Waspada Juru Parkir Liar, Anggota Komisi II DPRD Palangka Raya Tantawi Jauhari Imbau Masyarakat Lapor Dishub
Mentayapos.co.id // PALANGKA RAYA – Praktik juru parkir liar di Kota Palangka Raya, khususnya di area padat pengunjung seperti sentra UMKM, menjadi sorotan serius. Anggota Komisi II Dewan Perwakilan Rakyat Daerah (DPRD) Kota Palangka Raya, Tantawi Jauhari, mendesak masyarakat untuk lebih cermat dan berhati-hati dalam menghadapi penarikan tarif parkir yang tidak sesuai ketentuan.
Menurut Tantawi, maraknya juru parkir liar yang memungut tarif di atas ketentuan resmi pemerintah, yakni Rp3.000 untuk kendaraan roda empat dan Rp2.000 untuk roda dua, sangat merugikan masyarakat.

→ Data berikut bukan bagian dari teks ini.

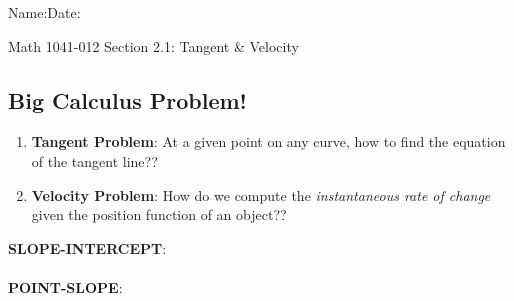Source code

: \documentclass[10pt]{book}
\theoremstyle{definition}
\begin{document}
\begin{flushleft}
Name:\underline{\hspace{13cm}}Date:\underline{\hspace{2cm}}
\end{flushleft}
\begin{center}
{\Large Math 1041-012 \hspace{0.5cm} Section 2.1: Tangent \& Velocity}
\end{center}

\begin{tcolorbox}
\subsection*{Big Calculus Problem!}
\begin{enumerate}
    \item \textbf{Tangent Problem}: At a given point on any curve, how to find the equation of the tangent line??
    \item \textbf{Velocity Problem}: How do we compute the \textit{instantaneous rate of change} given the position function of an object??
\end{enumerate}
\textbf{SLOPE-INTERCEPT}:\\[4PT] \\
\textbf{POINT-SLOPE}: \\ [4PT]
\end{tcolorbox}
\end{document}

Ia mencontohkan, di beberapa lokasi strategis seperti Jalan Yos Sudarso, terutama di depan TVRI, oknum juru parkir kerap meminta hingga Rp5.000 untuk kendaraan roda empat.
“Masyarakat memiliki hak untuk menolak jika juru parkir meminta tarif di atas ketentuan,” tegas Tantawi.
Ia menyarankan agar warga tetap membayar sesuai tarif resmi yang berlaku dan segera melaporkan oknum juru parkir tersebut kepada Dinas Perhubungan (Dishub) Kota Palangka Raya untuk ditindaklanjuti. Pelaporan ini dinilai krusial guna menertibkan praktik pungutan liar.
Tantawi juga menekankan perbedaan mendasar antara cara penarikan tarif.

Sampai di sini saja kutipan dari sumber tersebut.